Introduction
Hello Rockers!
Today I want to introduce you to some very interesting study concepts on how Qlik stores your information and how we can take advantage of this knowledge to decrease the size of stored QVDs, in addition to favoring content standardization.
To make you feel convinced, I will demonstrate one of the results in advance. A storage QVD with 8 columns and 20 million rows that had 333.4MB went to 205.1MB. A reduction of approximately 38.5%!
“- Why do you use dark background on Windows?”
“- Because the light attracts bugs”
How is this possible?
Depending on the database you extract the information from, some contents that are apparently numeric, have an additional text property to be represented. This “mask” is basically how the data will be displayed preferentially.
Example:
WIth mask: 123.456-789
Without mask: 123456789
To start I will comment about currency values. In this format the data is stored in its text format so that it is presented with all its characteristics, such as the “$” in the front, but it also has its numeric format so that arithmetic functions can be performed like a sum.
And just so you know, if you perform an arithmetic function in Qlik with text data, the result will always be null. Example: 1 + B = Null.
In this way, we would have two contents in the representation of currency value like $ 2.58 in the same “cell”:
$ 2.58: in text
2.58: in numeric
When we have two types of content in the same “cell”, Qlik treats it as DUAL property. Isolated numbers without a mask are NUM and texts are simply TEXT.
The second example is about dates. They have their mask content to be presented in the appropriate format (chosen) and also numerical content so that we can make calculations of the type: the date added to N days, months and years. If the field is only text, it will not be possible to calculate it.
01/01/2021: in text
44197: in number
’01/01/2021′ (text) + 3 = Null. In other hand: 44197 + 3 = 44200, which if represented in date format, results in 01/04/2021 (MM/DD/YYYY).
This seems to sound a little strange, but it is simple to understand when you see how Qlik works with few types of fields: numeric, text, null and dual (number and text at the same time).
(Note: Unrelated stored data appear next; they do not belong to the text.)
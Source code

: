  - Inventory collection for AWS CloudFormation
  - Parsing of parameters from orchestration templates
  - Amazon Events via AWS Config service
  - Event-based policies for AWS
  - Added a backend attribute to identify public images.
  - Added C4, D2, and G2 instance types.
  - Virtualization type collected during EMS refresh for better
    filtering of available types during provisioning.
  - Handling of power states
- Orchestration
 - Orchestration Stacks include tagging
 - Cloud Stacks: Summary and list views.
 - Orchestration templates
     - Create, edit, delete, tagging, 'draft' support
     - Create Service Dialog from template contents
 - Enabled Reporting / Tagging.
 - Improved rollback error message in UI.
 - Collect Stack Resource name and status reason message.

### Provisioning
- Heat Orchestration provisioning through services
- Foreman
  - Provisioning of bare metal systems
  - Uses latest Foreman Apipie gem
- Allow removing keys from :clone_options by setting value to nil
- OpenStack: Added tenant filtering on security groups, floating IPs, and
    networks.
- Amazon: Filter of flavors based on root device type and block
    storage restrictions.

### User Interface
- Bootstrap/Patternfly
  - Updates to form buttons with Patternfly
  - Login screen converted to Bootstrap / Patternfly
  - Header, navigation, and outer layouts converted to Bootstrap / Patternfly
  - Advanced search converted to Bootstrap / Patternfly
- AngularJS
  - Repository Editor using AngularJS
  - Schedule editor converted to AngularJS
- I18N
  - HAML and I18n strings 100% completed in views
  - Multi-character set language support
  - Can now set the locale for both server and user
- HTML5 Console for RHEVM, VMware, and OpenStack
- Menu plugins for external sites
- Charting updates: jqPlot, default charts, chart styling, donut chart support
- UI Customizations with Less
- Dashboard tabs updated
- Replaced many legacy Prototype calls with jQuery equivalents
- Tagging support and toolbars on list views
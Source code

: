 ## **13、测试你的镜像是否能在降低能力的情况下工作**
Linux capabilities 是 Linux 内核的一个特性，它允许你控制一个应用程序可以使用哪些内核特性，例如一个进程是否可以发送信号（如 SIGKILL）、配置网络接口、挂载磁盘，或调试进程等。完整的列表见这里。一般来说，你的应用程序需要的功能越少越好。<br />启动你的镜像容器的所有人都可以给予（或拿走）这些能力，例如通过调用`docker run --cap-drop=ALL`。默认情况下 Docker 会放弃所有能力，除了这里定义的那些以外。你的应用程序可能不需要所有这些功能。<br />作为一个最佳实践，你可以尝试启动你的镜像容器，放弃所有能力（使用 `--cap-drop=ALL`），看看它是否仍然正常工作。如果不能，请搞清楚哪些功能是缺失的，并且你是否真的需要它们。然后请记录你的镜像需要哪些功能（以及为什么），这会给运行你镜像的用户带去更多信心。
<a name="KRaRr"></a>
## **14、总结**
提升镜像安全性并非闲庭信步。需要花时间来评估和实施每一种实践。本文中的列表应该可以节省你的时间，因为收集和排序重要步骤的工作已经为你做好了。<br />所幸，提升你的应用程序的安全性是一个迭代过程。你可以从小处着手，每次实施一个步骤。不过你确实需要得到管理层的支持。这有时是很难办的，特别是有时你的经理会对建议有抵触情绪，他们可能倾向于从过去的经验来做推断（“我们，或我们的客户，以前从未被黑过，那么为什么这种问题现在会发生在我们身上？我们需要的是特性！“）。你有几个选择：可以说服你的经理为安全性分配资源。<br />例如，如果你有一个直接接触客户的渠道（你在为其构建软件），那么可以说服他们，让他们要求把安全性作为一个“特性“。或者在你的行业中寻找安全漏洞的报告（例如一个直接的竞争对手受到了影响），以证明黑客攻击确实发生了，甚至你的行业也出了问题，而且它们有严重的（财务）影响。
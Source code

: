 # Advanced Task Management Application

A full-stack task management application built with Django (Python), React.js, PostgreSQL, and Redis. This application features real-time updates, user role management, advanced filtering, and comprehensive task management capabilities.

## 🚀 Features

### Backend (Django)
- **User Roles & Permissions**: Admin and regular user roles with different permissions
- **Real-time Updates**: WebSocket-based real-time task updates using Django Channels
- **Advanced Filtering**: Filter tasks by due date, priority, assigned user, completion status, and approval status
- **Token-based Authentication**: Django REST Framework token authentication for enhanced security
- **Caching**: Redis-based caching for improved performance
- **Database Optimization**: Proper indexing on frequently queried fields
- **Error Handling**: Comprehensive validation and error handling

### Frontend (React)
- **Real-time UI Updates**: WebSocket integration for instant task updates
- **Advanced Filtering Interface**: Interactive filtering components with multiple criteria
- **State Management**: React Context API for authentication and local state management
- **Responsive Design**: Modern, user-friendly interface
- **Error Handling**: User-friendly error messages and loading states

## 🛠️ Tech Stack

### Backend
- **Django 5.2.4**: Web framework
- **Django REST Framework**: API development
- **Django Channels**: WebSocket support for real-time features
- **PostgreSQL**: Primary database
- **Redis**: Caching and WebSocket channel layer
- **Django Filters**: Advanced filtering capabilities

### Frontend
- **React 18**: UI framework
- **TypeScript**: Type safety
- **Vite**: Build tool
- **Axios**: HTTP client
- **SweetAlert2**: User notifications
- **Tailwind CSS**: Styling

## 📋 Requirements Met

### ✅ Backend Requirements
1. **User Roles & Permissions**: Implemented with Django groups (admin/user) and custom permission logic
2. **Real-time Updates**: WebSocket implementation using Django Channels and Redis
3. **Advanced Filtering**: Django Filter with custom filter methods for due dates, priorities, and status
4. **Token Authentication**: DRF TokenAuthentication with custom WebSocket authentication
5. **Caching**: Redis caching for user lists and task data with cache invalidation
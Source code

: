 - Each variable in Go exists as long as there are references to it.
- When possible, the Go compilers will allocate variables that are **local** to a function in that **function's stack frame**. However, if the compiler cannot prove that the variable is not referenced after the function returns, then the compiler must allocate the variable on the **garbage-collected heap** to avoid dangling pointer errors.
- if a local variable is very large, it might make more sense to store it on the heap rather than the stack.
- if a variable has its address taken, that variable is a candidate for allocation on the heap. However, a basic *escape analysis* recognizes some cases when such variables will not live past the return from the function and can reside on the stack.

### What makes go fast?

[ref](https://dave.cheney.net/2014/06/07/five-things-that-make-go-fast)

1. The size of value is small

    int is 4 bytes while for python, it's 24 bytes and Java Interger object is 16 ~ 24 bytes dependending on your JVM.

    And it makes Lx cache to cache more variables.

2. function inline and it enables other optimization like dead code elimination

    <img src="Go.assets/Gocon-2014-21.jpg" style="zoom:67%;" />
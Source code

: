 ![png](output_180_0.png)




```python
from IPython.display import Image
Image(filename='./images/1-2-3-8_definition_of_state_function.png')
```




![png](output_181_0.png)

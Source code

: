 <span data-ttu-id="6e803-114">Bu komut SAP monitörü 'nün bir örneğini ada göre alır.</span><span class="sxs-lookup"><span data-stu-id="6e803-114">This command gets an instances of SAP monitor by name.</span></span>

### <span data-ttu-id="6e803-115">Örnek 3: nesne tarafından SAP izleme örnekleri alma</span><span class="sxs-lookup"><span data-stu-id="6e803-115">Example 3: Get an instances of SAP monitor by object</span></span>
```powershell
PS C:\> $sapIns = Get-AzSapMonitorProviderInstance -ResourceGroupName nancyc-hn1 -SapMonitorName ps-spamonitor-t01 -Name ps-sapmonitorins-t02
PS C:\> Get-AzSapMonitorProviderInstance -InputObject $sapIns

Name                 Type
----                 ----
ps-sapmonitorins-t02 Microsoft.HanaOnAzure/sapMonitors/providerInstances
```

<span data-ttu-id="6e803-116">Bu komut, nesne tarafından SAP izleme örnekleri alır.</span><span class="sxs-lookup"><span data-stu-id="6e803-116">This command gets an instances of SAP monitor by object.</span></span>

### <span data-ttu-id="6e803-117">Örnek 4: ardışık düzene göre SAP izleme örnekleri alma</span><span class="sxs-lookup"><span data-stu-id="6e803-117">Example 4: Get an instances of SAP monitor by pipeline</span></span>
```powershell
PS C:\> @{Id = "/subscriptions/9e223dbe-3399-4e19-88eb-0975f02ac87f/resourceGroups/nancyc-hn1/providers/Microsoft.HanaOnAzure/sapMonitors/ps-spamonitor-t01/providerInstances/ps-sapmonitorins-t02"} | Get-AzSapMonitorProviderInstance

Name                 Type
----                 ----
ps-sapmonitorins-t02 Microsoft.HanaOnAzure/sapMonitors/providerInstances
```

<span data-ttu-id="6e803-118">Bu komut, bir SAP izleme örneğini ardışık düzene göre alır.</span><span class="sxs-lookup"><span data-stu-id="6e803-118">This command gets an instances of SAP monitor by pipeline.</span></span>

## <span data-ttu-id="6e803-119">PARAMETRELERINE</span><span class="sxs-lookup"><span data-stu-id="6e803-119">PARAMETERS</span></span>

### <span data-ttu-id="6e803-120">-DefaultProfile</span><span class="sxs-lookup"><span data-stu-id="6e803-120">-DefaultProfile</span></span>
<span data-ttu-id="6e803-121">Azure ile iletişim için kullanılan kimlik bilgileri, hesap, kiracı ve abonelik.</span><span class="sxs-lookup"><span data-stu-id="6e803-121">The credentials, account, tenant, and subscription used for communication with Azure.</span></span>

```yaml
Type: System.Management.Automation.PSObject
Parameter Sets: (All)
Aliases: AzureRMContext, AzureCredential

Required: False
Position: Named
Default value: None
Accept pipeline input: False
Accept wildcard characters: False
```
Unlike a database that has so many other variations, such as: Int, BigInt Smallint, Tinyint, Bit, Decimal, Numeric, Money, Smallmoney, Float, Real, Date, Time, Datetime, Char, Varchar, Text, Binary. ..
See some type examples in this site
If you extract a field in the “date” format from a date field, Qlik will interpret it as “dual”. If it is “numeric” or “smallint” it will be numeric.
“- And if it is a “string” it will be text, right?” Wrong!
For text fields Qlik tries to implement a kind of intelligence, thinking that the field can be calculated in the future. If it starts with numbers it will not be just Text, it will be Dual. Like a string field that is “00012345”. For Qlik it will be “00012345” and “12345” at the same time.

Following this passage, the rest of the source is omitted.